In both TEM and SEM analyses, some filamentous structures thinner than flagella were also found in the MV preparations (white arrowheads, Figs 1A and 2C). The EcN strain carries an inactive P‐fimbrial operon and lacks S fimbriae (Grozdanov et al. , 2004; Sun et al. , 2005), while it expresses type 1 fimbriae (Stentebjerg‐Olesen et al. , 1999), F1C fimbriae (Lasaro et al. , 2009) and curli fimbriae (Monteiro et al. , 2009). Therefore, the filamentous structures observed in the MV preparations were type 1, F1C and/or curli fimbriae. In LC‐MS/MS analysis, we confirmed that two different subunits of type 1 fimbriae, FimA and FocG, were contained in the MV preparations (Fig. 4A and Table 1). Of note, fimbriae were tightly associated with MVs (Figs 1A and 2C), which is in good agreement with previous observations of MV preparations from Porphyromonas gingivalis (Nakao et al. , 2014; Bai et al. , 2015). The presence of fimbria associated with MVs is most likely responsible for MV–host cell interaction, because EcN fimbriae are known to be involved in bacterial adherence, biofilm formation and gut fitness in humans (Lasaro et al. , 2009; Monteiro et al. , 2009; Kleta et al. , 2014). Nevertheless, a definitive conclusion regarding the role of fimbriae in immunomodulatory activity of MVs requires further investigation.
As shown in Fig. 4A and Table 1, more fimbrial proteins were detected as 15‐kDa bands in non‐induced MVs as compared to glycine‐induced conditions. Due to the 69‐fold lower yield of non‐induced as compared to glycine‐induced MVs (Table 1), non‐induced MVs were isolated from a much larger culture volume than glycine‐induced MVs, which were then subjected to SDS‐PAGE and MS analyses. Hence, considering that the amount of fimbriae released into culture supernatant may correlate with cell number, it is not surprising that fimbriae showed greater concentrations in non‐induced MV preparations (Fig. 4A and Table 1). Therefore, we would like to call attention to the possible accumulation of bacterial appendages, such as flagella or fimbriae, in MV preparations when concentrated from a large volume of culture supernatant.

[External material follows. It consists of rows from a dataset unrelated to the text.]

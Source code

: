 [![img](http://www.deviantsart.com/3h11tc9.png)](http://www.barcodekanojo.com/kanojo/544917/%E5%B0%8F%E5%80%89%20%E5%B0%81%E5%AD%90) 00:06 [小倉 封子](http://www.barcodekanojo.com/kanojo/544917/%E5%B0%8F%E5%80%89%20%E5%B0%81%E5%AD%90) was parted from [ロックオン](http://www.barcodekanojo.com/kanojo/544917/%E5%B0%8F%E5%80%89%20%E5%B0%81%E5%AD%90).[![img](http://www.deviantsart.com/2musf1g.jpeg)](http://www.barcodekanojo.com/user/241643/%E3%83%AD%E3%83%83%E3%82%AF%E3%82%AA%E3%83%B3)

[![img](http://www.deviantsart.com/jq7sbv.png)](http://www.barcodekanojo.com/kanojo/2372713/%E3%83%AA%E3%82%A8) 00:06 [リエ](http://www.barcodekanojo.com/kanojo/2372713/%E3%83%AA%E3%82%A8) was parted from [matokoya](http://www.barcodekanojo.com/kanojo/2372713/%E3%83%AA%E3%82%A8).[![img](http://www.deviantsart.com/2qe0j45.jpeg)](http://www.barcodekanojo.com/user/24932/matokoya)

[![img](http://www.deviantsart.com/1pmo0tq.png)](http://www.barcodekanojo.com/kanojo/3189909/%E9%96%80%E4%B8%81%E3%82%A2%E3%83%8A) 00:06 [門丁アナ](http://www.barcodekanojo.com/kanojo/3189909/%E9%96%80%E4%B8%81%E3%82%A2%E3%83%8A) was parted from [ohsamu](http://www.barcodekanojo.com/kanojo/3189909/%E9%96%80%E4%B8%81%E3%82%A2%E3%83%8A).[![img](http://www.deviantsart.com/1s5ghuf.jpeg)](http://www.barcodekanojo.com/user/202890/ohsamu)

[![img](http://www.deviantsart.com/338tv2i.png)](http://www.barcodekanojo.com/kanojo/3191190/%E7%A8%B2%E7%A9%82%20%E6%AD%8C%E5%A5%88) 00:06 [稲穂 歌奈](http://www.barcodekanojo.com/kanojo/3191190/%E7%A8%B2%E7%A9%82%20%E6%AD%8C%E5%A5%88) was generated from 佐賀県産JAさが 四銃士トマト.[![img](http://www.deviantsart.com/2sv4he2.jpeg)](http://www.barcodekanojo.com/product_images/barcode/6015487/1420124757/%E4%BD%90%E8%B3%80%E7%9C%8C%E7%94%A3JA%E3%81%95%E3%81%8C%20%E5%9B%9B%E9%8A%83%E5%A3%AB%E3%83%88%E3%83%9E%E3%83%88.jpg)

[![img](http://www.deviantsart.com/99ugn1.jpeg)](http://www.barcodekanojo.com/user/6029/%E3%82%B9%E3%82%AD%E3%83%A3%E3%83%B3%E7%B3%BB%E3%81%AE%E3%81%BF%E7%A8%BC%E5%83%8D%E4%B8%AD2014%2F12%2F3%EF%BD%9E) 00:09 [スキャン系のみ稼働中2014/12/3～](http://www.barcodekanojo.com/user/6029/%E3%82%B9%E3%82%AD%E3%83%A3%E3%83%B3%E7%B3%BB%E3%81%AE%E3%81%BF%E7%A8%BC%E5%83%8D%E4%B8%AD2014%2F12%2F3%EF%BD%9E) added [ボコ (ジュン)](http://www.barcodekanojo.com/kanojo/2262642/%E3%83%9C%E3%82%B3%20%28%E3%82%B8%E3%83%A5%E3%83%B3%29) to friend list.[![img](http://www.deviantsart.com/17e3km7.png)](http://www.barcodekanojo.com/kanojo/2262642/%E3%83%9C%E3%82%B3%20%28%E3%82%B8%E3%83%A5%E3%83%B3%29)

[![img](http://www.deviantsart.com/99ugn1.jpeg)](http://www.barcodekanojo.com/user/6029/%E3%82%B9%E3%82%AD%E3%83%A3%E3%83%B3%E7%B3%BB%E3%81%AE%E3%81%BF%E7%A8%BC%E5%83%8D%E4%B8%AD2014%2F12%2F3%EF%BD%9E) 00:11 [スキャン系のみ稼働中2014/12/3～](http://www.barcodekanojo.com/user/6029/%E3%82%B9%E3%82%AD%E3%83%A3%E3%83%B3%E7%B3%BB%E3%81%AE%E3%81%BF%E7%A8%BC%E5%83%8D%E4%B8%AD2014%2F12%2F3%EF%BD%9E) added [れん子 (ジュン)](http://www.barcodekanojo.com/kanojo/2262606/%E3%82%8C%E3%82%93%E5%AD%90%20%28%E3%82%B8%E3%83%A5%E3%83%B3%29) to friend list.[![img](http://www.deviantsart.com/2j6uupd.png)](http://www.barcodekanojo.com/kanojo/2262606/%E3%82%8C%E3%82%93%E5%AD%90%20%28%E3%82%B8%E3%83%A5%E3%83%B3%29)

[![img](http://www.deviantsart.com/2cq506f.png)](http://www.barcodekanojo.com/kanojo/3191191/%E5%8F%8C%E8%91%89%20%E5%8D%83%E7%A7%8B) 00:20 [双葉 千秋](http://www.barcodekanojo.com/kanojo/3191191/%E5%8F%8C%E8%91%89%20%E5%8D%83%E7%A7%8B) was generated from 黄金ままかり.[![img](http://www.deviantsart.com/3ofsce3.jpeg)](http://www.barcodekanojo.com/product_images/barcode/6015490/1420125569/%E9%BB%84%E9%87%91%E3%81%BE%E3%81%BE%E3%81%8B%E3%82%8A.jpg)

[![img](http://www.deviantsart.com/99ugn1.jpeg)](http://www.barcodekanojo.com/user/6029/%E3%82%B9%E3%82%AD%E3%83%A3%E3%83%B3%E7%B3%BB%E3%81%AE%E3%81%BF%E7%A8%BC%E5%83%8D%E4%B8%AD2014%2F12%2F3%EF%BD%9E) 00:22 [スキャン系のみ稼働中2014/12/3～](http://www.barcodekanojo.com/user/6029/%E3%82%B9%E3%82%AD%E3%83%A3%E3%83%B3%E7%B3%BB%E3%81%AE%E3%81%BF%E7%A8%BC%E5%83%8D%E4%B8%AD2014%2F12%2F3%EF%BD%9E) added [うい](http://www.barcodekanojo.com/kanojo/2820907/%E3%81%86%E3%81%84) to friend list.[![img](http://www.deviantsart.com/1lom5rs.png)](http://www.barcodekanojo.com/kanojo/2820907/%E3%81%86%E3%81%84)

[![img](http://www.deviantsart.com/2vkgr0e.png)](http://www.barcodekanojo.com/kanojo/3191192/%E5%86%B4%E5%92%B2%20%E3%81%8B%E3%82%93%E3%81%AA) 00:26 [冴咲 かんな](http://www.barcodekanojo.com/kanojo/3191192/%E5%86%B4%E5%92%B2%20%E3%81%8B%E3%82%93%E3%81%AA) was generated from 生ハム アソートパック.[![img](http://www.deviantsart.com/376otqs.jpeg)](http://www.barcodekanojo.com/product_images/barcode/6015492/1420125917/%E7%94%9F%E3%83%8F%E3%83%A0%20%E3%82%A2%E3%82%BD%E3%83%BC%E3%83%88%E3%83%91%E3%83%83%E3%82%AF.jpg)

In spite of no change in the amount of outer membrane marker protein between glycine‐induced and non‐induced MVs (Fig. 4B), the former showed significantly lower endotoxin activity (Limulus assay; Fig. 4C). LPS profiling of MVs also revealed that glycine‐induced MVs contained much lower levels of semi‐rough LPS than non‐induced MVs [silver stain and WB (anti‐O6); Fig. 4C], suggesting that the lowered endotoxin activity of glycine‐induced MVs is mainly due to a reduced amount of semi‐rough LPS. In addition, the mechanism behind reduction in semi‐rough LPS in glycine‐induced MVs may be explained by an effect of glycine on either inhibition of O‐antigen ligation to lipid A‐core oligosaccharide, or cleavage of O‐antigen from semi‐rough LPS. Furthermore, given that MV architecture is influenced by an imbalance between semi‐rough LPS and rough LPS, glycine‐induced changes in the morphology (Fig. 3) and protein constituents (Fig. 5A and B) of MVs may be associated with the stoichiometric distribution of different LPS species.

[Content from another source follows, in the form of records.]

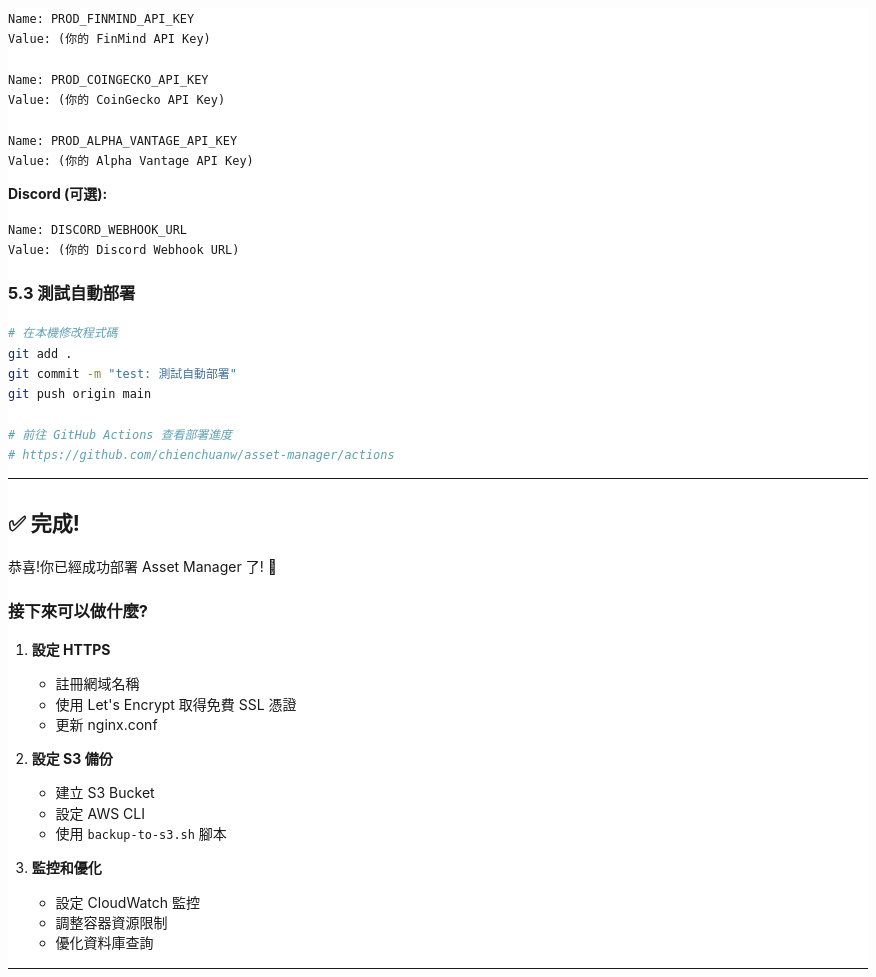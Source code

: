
 ```
Name: PROD_FINMIND_API_KEY
Value: (你的 FinMind API Key)

Name: PROD_COINGECKO_API_KEY
Value: (你的 CoinGecko API Key)

Name: PROD_ALPHA_VANTAGE_API_KEY
Value: (你的 Alpha Vantage API Key)
```

**Discord (可選):**

```
Name: DISCORD_WEBHOOK_URL
Value: (你的 Discord Webhook URL)
```

### 5.3 測試自動部署

```bash
# 在本機修改程式碼
git add .
git commit -m "test: 測試自動部署"
git push origin main

# 前往 GitHub Actions 查看部署進度
# https://github.com/chienchuanw/asset-manager/actions
```

---

## ✅ 完成!

恭喜!你已經成功部署 Asset Manager 了! 🎉

### 接下來可以做什麼?

1. **設定 HTTPS**

   - 註冊網域名稱
   - 使用 Let's Encrypt 取得免費 SSL 憑證
   - 更新 nginx.conf

2. **設定 S3 備份**

   - 建立 S3 Bucket
   - 設定 AWS CLI
   - 使用 `backup-to-s3.sh` 腳本

3. **監控和優化**
   - 設定 CloudWatch 監控
   - 調整容器資源限制
   - 優化資料庫查詢

---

The amount of LPS per protein in the glycine‐induced MVs was unexpectedly eightfold less than that in non‐induced MVs. On the other hand, the glycine‐induced MVs efficiently elicited host immune responses in both in vitro and in vivo studies (Figs 5 and 6). In general, MVs contain abundant LPS, which is known to induce a pyrogenic response and ultimately trigger septic shock. However, mucosal administration of LPS, apart from the parenteral administration, is thought to be safe in humans (Illyes et al. , 2008; Inagawa et al. , 2011). The established safety of an oral probiotics, Mutaflor, is a good example of LPS safety, because Mutaflor contains 2.5–25 × 109 CFU of EcN per capsule, and thus contains plenty of LPS. Nevertheless, the mucosal administration of LPS‐reduced MVs could be safer than LPS‐enriched MVs in the event that a wound is accidentally created at the mucosal surface during MV administration. In addition, removal of bacterial endotoxin from E. coli‐derived products is a time‐consuming and expensive process that is frequently required for the safety of the final product. Therefore, we are excited that this promising method can isolate LPS‐reduced EcN MVs, which would be applicable especially for use as vaccines and adjuvants in humans.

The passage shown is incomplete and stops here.